Dikatakan, KWI pernah mengeluarkan Nota Pastoral pada tahun 2013 tentang lingkungan hidup yang berjudul “Keterlibatan Gereja dalam Melestarikan Keutuhan Ciptaan.” Namun hasilnya masih dipertanyakan.

“Nota Pastoral sampai ke keuskupan-keuskupan, itu pasti,” katanya. “Tapi apakah setiap keuskupan membaca dan melaksanakannya?”

Berbicara kepada ucanews.com seusai pertemuan, Pastor Siswantoko mengatakan bahwa Gereja Katolik akan berusaha menanggapiLaudato si’ dengan berusaha memberdayakan umat Katolik.

“Artinya membangun kesadaran dari masyarakat sendiri. Memang ini butuh proses. Proses yang panjang ini membangkitkan kesadaran umat agar lebih berani membuat upaya-upaya yang menyelamatkan lingkungan,” katanya.

Sementara itu, Sekretaris Eksekutif KWI Pastor Yohanes Rasul Edy Purwanto Pr mengatakan bahwa langkah pertama yang diambil oleh Departemen Dokumentasi dan Penerangan adalah secepatnya menerjemahkan ensiklik tersebut.

“Supaya kemudian lebih banyak orang yang terbantu, dimudahkan dalam memahami, membaca teks ini,” katanya kepada ucanews.com.

Seraya mengatakan bahwa isu lingkungan hidup dibidangi oleh Komisi Keadilan, Perdamaian dan Pastoral Migran-Perantau, ia berjanji bahwa “pemikiran-pemikiran rekan-rekan itu akan kami kerjakan atau kami tindaklanjuti.”

Selain Pastor Siswantoko dan Pastor Purwanto, pertemuan yang berlangsung sekitar dua jam itu juga dihadiri oleh delapan imam dan seorang biarawati yang mewakili sejumlah komisi di KWI dan juga Valeria Martano dari Komunitas Sant’Egidio yang berbasis di Roma, Italia.

Martano, penanggungjawab Komunitas Sant’Egidio di Asia dan juga seorang guru, diundang oleh Paus Fransiskus untuk menyampaikan pandangannya terkait ensiklik itu pada 18 Juni lalu.

“Aku diundang untuk kasih kesaksian, betapa susah hidup di pinggiran kota, karena pengalaman Sant’Egidio sangat terfokus pada pinggiran kota di mana saja. Mulai dari Roma, sekarang beberapa kota besar di dunia, juga di Asia,” katanya kepada ucanews.com.
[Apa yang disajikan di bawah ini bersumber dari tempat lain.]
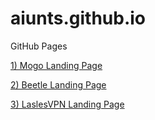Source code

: # aiunts.github.io
GitHub Pages

<p><a href="https://aiunts.github.io/Mogo">1) Mogo Landing Page</a></p>
<p><a href="https://aiunts.github.io/Beetle">2) Beetle Landing Page</a></p>
<p><a href="https://aiunts.github.io/LaslesVPN">3) LaslesVPN Landing Page</a></p>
“Aku, sebagai guru, dan juga punya komitmen terhadap Sant’Egidio sudah lebih dari 30 tahun di pinggiran kota dengan anak-anak, lansia (lanjut usia), keluarga untuk mendampingi umat yang tinggal di pinggiran kota. Diundang untuk beri kesaksian tentang masalah apa yang orang biasa hadapi dan apa pengalaman mereka dengan kerusakan lingkungan di sana,” lanjutnya.

Menurut Martano, relevansi ensiklik itu dengan Komunitas Sant’Egidio sangat besar. “Kita dipanggil untuk berkomitmen untuk rumah bersama ini. Artinya juga kerjasama dengan agama lain. Ini merupakan satu tingkat di mana kita bisa bertemu budaya dan agama lain. Paus menganggap bumi seperti rumah bersama kita. Artinya kita harus bekerja untuk persaudaraan dalam Gereja dan di antara Gereja dan umat lainnya,” katanya.